First I thought i'd fix the array getter methods. The OpenCL get methods are built in a way where if you don't know the size of a field you have to call it twice - once to get the size and the next to get the content. There didn't seem to be much point exposing this to the Java side of things as I had initially done and I went with just doing that directly in the C code and returning a newly allocated and correctly sized result. My original thoughts were that perhaps buffers could be re-used for multiple gets but in reality it just isn't that useful: for small buffers it doesn't matter and for large ones you need to find out the size anyway and any management overheads (thread-specific etc, and simply having memory sitting around doing nothing) of reusable buffers is going to swamp allocation and GC.
I also realised I could fix one of the last bastions of the exposed native pointers and change the
long getInfoP methods to return an object directly to:
native public <T extends CLObject> T getInfoP(int param, Class<T> klass);Which is kind of nice. Actually
getInfoP()was hidden by type-specic getters but doing it this way (and particularly for the array types) saved even more code in the Java side for a minimal cost on the C side (actually I ended up saving code by reorganising the array getters).
Then I thought about whether I could add native array types to the CLCommandQueue interfaces. e.g.
native public void enqueueReadBuffer(CLBuffer mem, boolean blocking, long mem_offset, long size, byte buffer, long buf_offset, CLEventList wait, CLEventList event) throws CLException;In addition to the interface that uses nio buffers.
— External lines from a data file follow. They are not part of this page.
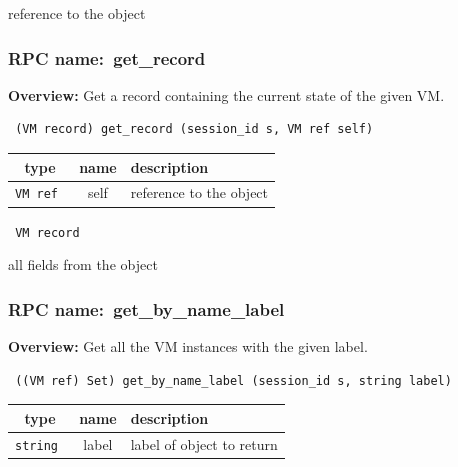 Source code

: reference to the object
\vspace{0.3cm}
\vspace{0.3cm}
\vspace{0.3cm}
\subsubsection{RPC name:~get\_record}

{\bf Overview:} 
Get a record containing the current state of the given VM.

\begin{verbatim} (VM record) get_record (session_id s, VM ref self)\end{verbatim}



 
\vspace{0.3cm}
\begin{tabular}{|c|c|p{7cm}|}
 \hline
{\bf type} & {\bf name} & {\bf description} \\ \hline
{\tt VM ref } & self & reference to the object \\ \hline 

\end{tabular}

\vspace{0.3cm}

{\tt 
VM record
}


all fields from the object
\vspace{0.3cm}
\vspace{0.3cm}
\vspace{0.3cm}
\subsubsection{RPC name:~get\_by\_name\_label}

{\bf Overview:} 
Get all the VM instances with the given label.

\begin{verbatim} ((VM ref) Set) get_by_name_label (session_id s, string label)\end{verbatim}



 
\vspace{0.3cm}
\begin{tabular}{|c|c|p{7cm}|}
 \hline
{\bf type} & {\bf name} & {\bf description} \\ \hline
{\tt string } & label & label of object to return \\ \hline 

\end{tabular}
The tricky bit is that these can run asynchronously so you can't use the
GetPrimitiveArrayCritical() calls and you're basically left with either manually copying them using
Get*ArrayRegion() or using
Get*ArrayElements() which just seems to copy them on hotspot anyway.
As an experiment I tried the latter. Actually it ends up copying both ways which is a bit of a waste.
When called without blocking I use an event callback to await completion and then release the array back to Java. Strictly speaking I should also do the same for the Buffer versions so that the Buffer doesn't get GC'd while it's running but that's something I think can be left to the programmer to keep track of.
I tried a test program which just did many calls followed by a flush each time and actually performance wasn't too bad relative to the Buffer version. Maybe 10-20% slower (which is ok since accessing arrays is faster and simpler than Buffers in java). But then I tried a silly example of moving the flush outside of the loop. Ok, now it's 4x slower and god knows how much memory it ends up swallowing whilst executing.
So I followed up by trying the GetArrayRegion interface. This is a little bit faster but nothing to write home about.
At this point I think i'll just keep the binding and api smaller and leave it with using a ByteBuffer (sigh, which i still need to fix the endianess of) but i'll save the code for maybe later.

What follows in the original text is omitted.